[Source texts of formatted documents]
# # # # # # #
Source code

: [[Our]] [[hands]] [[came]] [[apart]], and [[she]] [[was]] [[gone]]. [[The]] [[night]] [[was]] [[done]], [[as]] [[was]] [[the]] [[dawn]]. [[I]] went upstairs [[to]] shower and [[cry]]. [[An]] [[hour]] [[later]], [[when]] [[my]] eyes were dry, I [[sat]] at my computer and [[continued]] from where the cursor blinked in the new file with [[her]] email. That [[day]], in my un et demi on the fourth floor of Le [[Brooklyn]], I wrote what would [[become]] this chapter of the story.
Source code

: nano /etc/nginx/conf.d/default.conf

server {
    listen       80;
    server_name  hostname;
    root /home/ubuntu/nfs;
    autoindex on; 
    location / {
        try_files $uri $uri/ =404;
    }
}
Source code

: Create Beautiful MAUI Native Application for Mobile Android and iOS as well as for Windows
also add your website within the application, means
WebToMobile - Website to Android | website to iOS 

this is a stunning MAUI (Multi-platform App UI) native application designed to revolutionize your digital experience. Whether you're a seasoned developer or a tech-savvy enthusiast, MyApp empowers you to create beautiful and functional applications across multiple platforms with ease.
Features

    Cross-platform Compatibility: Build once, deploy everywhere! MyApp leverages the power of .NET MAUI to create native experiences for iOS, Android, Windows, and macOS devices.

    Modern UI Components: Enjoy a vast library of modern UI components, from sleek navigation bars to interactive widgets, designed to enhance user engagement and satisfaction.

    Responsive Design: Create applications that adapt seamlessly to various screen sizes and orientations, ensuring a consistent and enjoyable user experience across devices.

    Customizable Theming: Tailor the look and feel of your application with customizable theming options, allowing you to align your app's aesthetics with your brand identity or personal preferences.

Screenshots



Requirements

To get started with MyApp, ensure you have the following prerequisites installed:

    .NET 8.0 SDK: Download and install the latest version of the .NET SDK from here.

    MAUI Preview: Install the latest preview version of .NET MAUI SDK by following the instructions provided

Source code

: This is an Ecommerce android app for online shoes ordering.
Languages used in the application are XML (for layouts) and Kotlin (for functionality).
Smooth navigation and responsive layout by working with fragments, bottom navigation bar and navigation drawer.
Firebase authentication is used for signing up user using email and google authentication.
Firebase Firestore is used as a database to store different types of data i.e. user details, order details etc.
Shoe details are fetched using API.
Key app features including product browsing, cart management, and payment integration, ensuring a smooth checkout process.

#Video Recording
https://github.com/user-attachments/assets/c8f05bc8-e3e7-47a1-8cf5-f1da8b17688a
# # # # # # #
> Assignment:
For each line in the entries that holds "version", return that line.

> Answer below:
    .NET 8.0 SDK: Download and install the latest version of the .NET SDK from here.
    MAUI Preview: Install the latest preview version of .NET MAUI SDK by following the instructions provided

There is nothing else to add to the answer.